Please copy each line below that contains the string "then".

(Beginning of Data section)

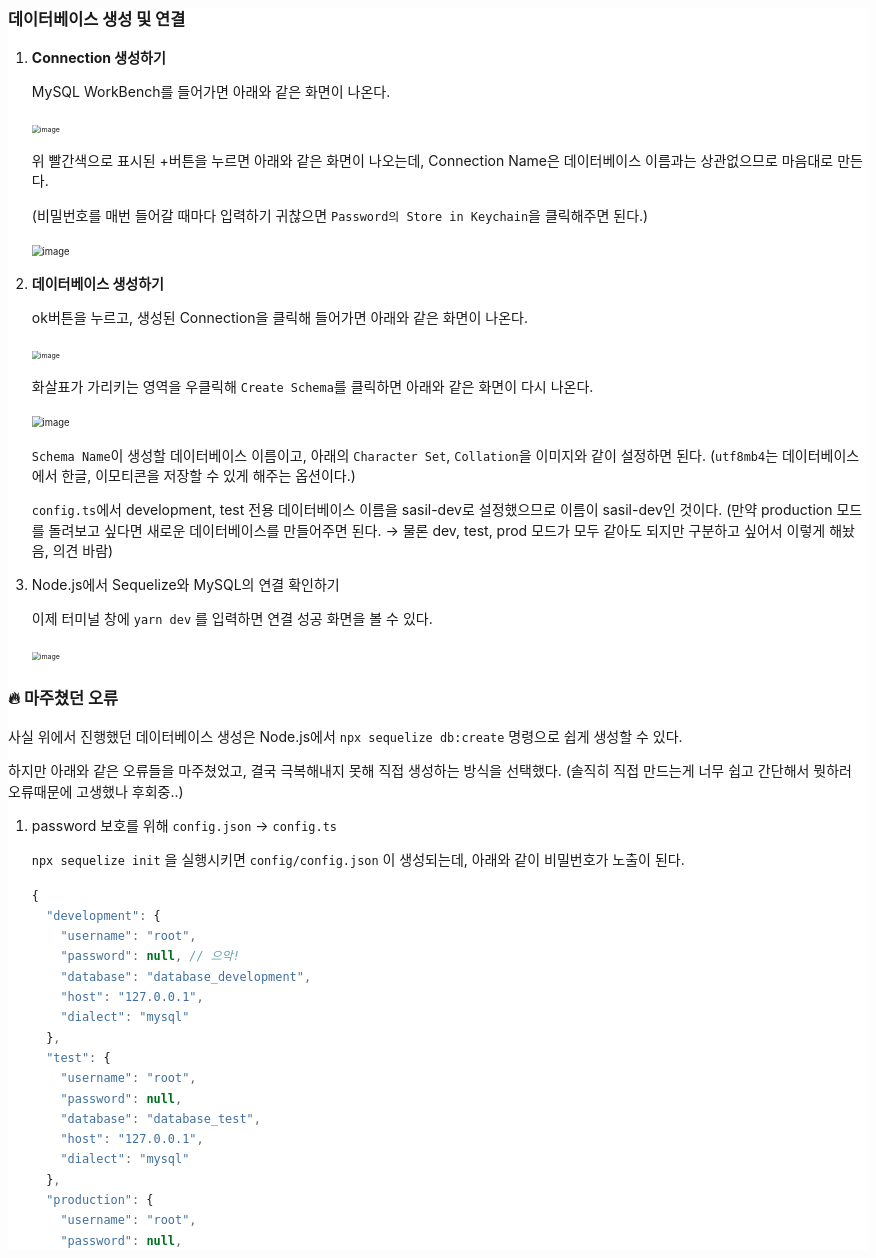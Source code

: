

### 데이터베이스 생성 및 연결

1. **Connection 생성하기**

   MySQL WorkBench를 들어가면 아래와 같은 화면이 나온다.

   <img src="https://user-images.githubusercontent.com/70627979/155894608-c2bc2fb9-4996-401d-a1ec-3f43422532dd.png" alt="image" style="zoom:50%;" />

   위 빨간색으로 표시된 +버튼을 누르면 아래와 같은 화면이 나오는데, Connection Name은 데이터베이스 이름과는 상관없으므로 마음대로 만든다.

   (비밀번호를 매번 들어갈 때마다 입력하기 귀찮으면 `Password의 Store in Keychain`을 클릭해주면 된다.)

   <img src="https://user-images.githubusercontent.com/70627979/155894629-a3dd7817-b98b-46f3-adbf-ed0a0a9f20af.png" alt="image" style="zoom: 67%;" />

   

2. **데이터베이스 생성하기**

   ok버튼을 누르고, 생성된 Connection을 클릭해 들어가면 아래와 같은 화면이 나온다.

   <img src="https://user-images.githubusercontent.com/70627979/155894655-045c7d49-9569-40d8-a80a-07621d4ae2ac.png" alt="image" style="zoom:50%;" />

   화살표가 가리키는 영역을 우클릭해 `Create Schema`를 클릭하면 아래와 같은 화면이 다시 나온다.

   <img src="https://user-images.githubusercontent.com/70627979/155894673-3155c8e9-6763-486d-8caf-737f1e9a1382.png" alt="image" style="zoom:67%;" />

   `Schema Name`이 생성할 데이터베이스 이름이고, 아래의 `Character Set`, `Collation`을 이미지와 같이 설정하면 된다. (`utf8mb4`는 데이터베이스에서 한글, 이모티콘을 저장할 수 있게 해주는 옵션이다.)

   `config.ts`에서 development, test 전용 데이터베이스 이름을 sasil-dev로 설정했으므로 이름이 sasil-dev인 것이다. (만약 production 모드를 돌려보고 싶다면 새로운 데이터베이스를 만들어주면 된다. → 물론 dev, test, prod 모드가 모두 같아도 되지만 구분하고 싶어서 이렇게 해놨음, 의견 바람)

   

3. Node.js에서 Sequelize와 MySQL의 연결 확인하기

   이제 터미널 창에 `yarn dev` 를 입력하면 연결 성공 화면을 볼 수 있다.

   <img src="https://user-images.githubusercontent.com/70627979/155894687-0f647f13-51e6-4402-810e-fbab0b4d700a.png" alt="image" style="zoom:50%;" />



### 🔥 마주쳤던 오류

사실 위에서 진행했던 데이터베이스 생성은 Node.js에서 `npx sequelize db:create` 명령으로 쉽게 생성할 수 있다.

하지만 아래와 같은 오류들을 마주쳤었고, 결국 극복해내지 못해 직접 생성하는 방식을 선택했다. (솔직히 직접 만드는게 너무 쉽고 간단해서 뭣하러 오류때문에 고생했나 후회중..)

1. password 보호를 위해 `config.json` → `config.ts`

   `npx sequelize init` 을 실행시키면 `config/config.json` 이 생성되는데, 아래와 같이 비밀번호가 노출이 된다.

   ```jsx
   {
     "development": {
       "username": "root",
       "password": null, // 으악!
       "database": "database_development",
       "host": "127.0.0.1",
       "dialect": "mysql"
     },
     "test": {
       "username": "root",
       "password": null,
       "database": "database_test",
       "host": "127.0.0.1",
       "dialect": "mysql"
     },
     "production": {
       "username": "root",
       "password": null,
   ```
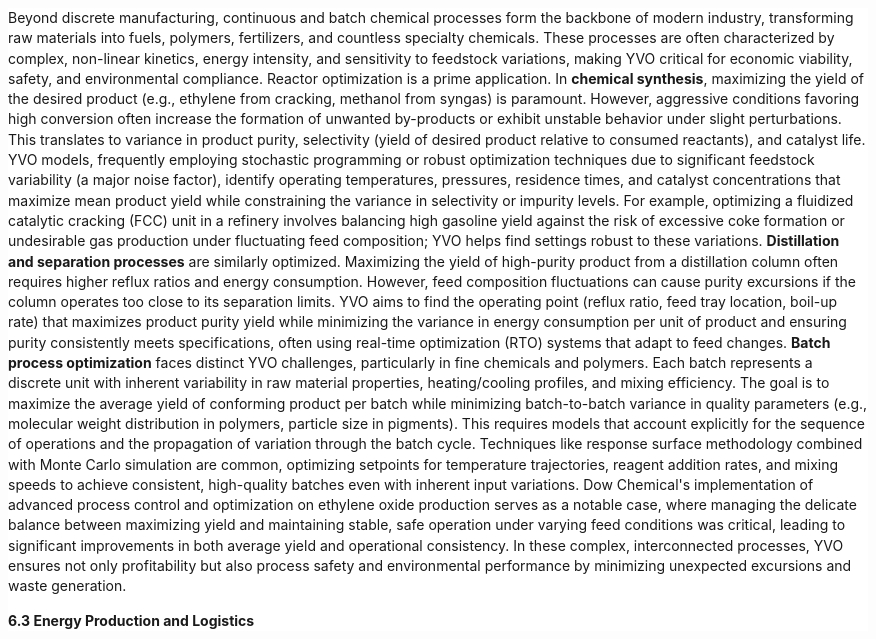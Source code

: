 Beyond discrete manufacturing, continuous and batch chemical processes form the backbone of modern industry, transforming raw materials into fuels, polymers, fertilizers, and countless specialty chemicals. These processes are often characterized by complex, non-linear kinetics, energy intensity, and sensitivity to feedstock variations, making YVO critical for economic viability, safety, and environmental compliance. Reactor optimization is a prime application. In **chemical synthesis**, maximizing the yield of the desired product (e.g., ethylene from cracking, methanol from syngas) is paramount. However, aggressive conditions favoring high conversion often increase the formation of unwanted by-products or exhibit unstable behavior under slight perturbations. This translates to variance in product purity, selectivity (yield of desired product relative to consumed reactants), and catalyst life. YVO models, frequently employing stochastic programming or robust optimization techniques due to significant feedstock variability (a major noise factor), identify operating temperatures, pressures, residence times, and catalyst concentrations that maximize mean product yield while constraining the variance in selectivity or impurity levels. For example, optimizing a fluidized catalytic cracking (FCC) unit in a refinery involves balancing high gasoline yield against the risk of excessive coke formation or undesirable gas production under fluctuating feed composition; YVO helps find settings robust to these variations. **Distillation and separation processes** are similarly optimized. Maximizing the yield of high-purity product from a distillation column often requires higher reflux ratios and energy consumption. However, feed composition fluctuations can cause purity excursions if the column operates too close to its separation limits. YVO aims to find the operating point (reflux ratio, feed tray location, boil-up rate) that maximizes product purity yield while minimizing the variance in energy consumption per unit of product and ensuring purity consistently meets specifications, often using real-time optimization (RTO) systems that adapt to feed changes. **Batch process optimization** faces distinct YVO challenges, particularly in fine chemicals and polymers. Each batch represents a discrete unit with inherent variability in raw material properties, heating/cooling profiles, and mixing efficiency. The goal is to maximize the average yield of conforming product per batch while minimizing batch-to-batch variance in quality parameters (e.g., molecular weight distribution in polymers, particle size in pigments). This requires models that account explicitly for the sequence of operations and the propagation of variation through the batch cycle. Techniques like response surface methodology combined with Monte Carlo simulation are common, optimizing setpoints for temperature trajectories, reagent addition rates, and mixing speeds to achieve consistent, high-quality batches even with inherent input variations. Dow Chemical's implementation of advanced process control and optimization on ethylene oxide production serves as a notable case, where managing the delicate balance between maximizing yield and maintaining stable, safe operation under varying feed conditions was critical, leading to significant improvements in both average yield and operational consistency. In these complex, interconnected processes, YVO ensures not only profitability but also process safety and environmental performance by minimizing unexpected excursions and waste generation.

**6.3 Energy Production and Logistics**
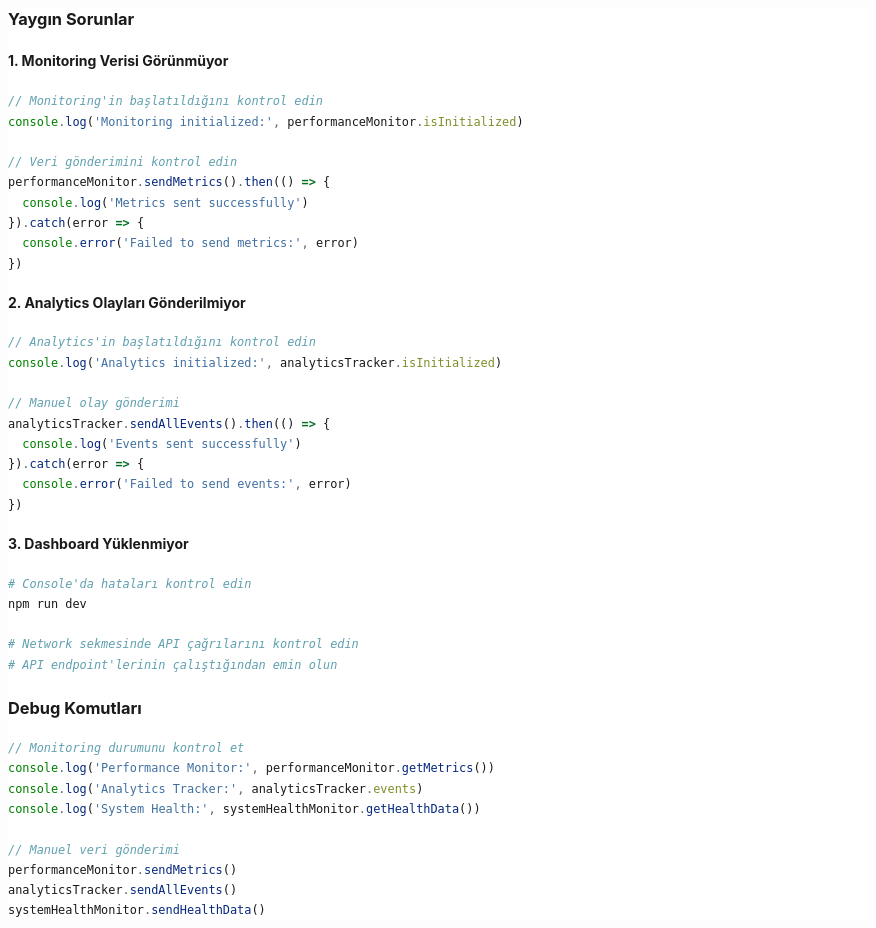 ### Yaygın Sorunlar

#### 1. Monitoring Verisi Görünmüyor

```javascript
// Monitoring'in başlatıldığını kontrol edin
console.log('Monitoring initialized:', performanceMonitor.isInitialized)

// Veri gönderimini kontrol edin
performanceMonitor.sendMetrics().then(() => {
  console.log('Metrics sent successfully')
}).catch(error => {
  console.error('Failed to send metrics:', error)
})
```

#### 2. Analytics Olayları Gönderilmiyor

```javascript
// Analytics'in başlatıldığını kontrol edin
console.log('Analytics initialized:', analyticsTracker.isInitialized)

// Manuel olay gönderimi
analyticsTracker.sendAllEvents().then(() => {
  console.log('Events sent successfully')
}).catch(error => {
  console.error('Failed to send events:', error)
})
```

#### 3. Dashboard Yüklenmiyor

```bash
# Console'da hataları kontrol edin
npm run dev

# Network sekmesinde API çağrılarını kontrol edin
# API endpoint'lerinin çalıştığından emin olun
```

### Debug Komutları

```javascript
// Monitoring durumunu kontrol et
console.log('Performance Monitor:', performanceMonitor.getMetrics())
console.log('Analytics Tracker:', analyticsTracker.events)
console.log('System Health:', systemHealthMonitor.getHealthData())

// Manuel veri gönderimi
performanceMonitor.sendMetrics()
analyticsTracker.sendAllEvents()
systemHealthMonitor.sendHealthData()
```
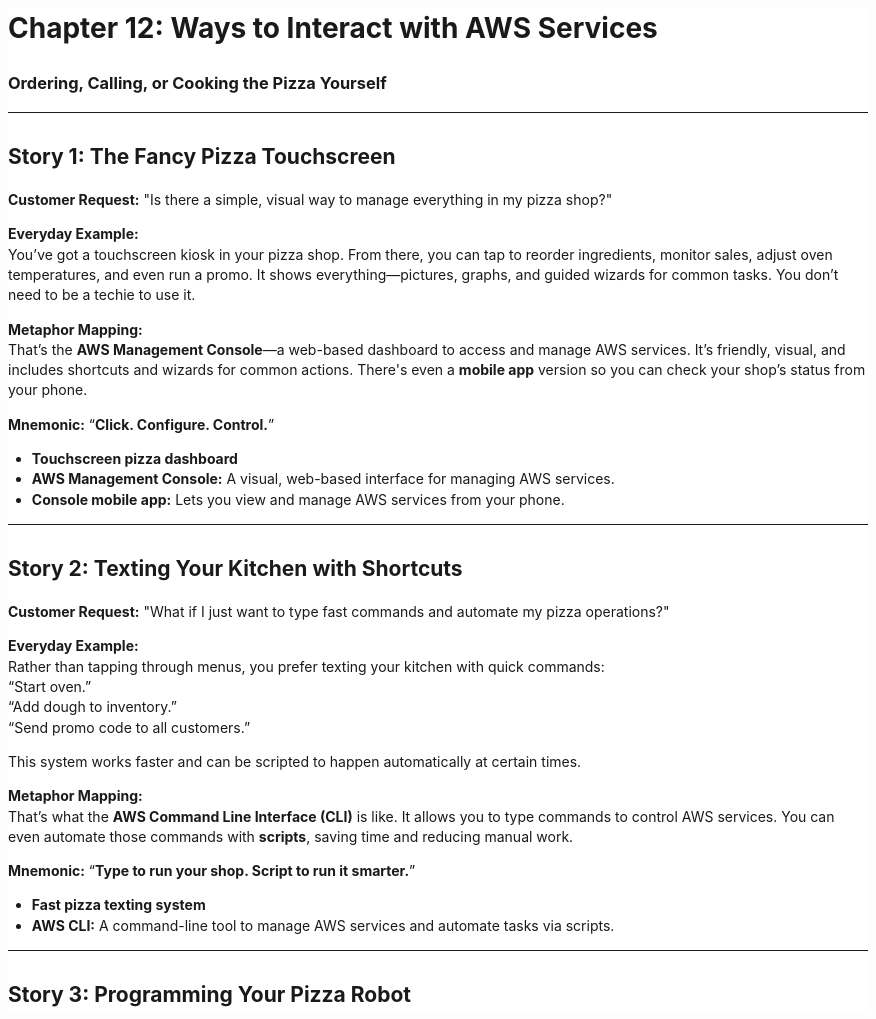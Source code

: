 
# Chapter 12: Ways to Interact with AWS Services

### Ordering, Calling, or Cooking the Pizza Yourself

---

## **Story 1: The Fancy Pizza Touchscreen**

**Customer Request:** "Is there a simple, visual way to manage everything in my pizza shop?"

**Everyday Example:**  
You’ve got a touchscreen kiosk in your pizza shop. From there, you can tap to reorder ingredients, monitor sales, adjust oven temperatures, and even run a promo. It shows everything—pictures, graphs, and guided wizards for common tasks. You don’t need to be a techie to use it.

**Metaphor Mapping:**  
That’s the **AWS Management Console**—a web-based dashboard to access and manage AWS services. It’s friendly, visual, and includes shortcuts and wizards for common actions. There's even a **mobile app** version so you can check your shop’s status from your phone.

**Mnemonic:** “**Click. Configure. Control.**”

- **Touchscreen pizza dashboard**
- **AWS Management Console:** A visual, web-based interface for managing AWS services.
- **Console mobile app:** Lets you view and manage AWS services from your phone.

---

## **Story 2: Texting Your Kitchen with Shortcuts**

**Customer Request:** "What if I just want to type fast commands and automate my pizza operations?"

**Everyday Example:**  
Rather than tapping through menus, you prefer texting your kitchen with quick commands:  
“Start oven.”  
“Add dough to inventory.”  
“Send promo code to all customers.”

This system works faster and can be scripted to happen automatically at certain times.

**Metaphor Mapping:**  
That’s what the **AWS Command Line Interface (CLI)** is like. It allows you to type commands to control AWS services. You can even automate those commands with **scripts**, saving time and reducing manual work.

**Mnemonic:** “**Type to run your shop. Script to run it smarter.**”

- **Fast pizza texting system**
- **AWS CLI:** A command-line tool to manage AWS services and automate tasks via scripts.

---

## **Story 3: Programming Your Pizza Robot**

(End of Data section)

## Response to this task
performanceMonitor.sendMetrics().then(() => {
analyticsTracker.sendAllEvents().then(() => {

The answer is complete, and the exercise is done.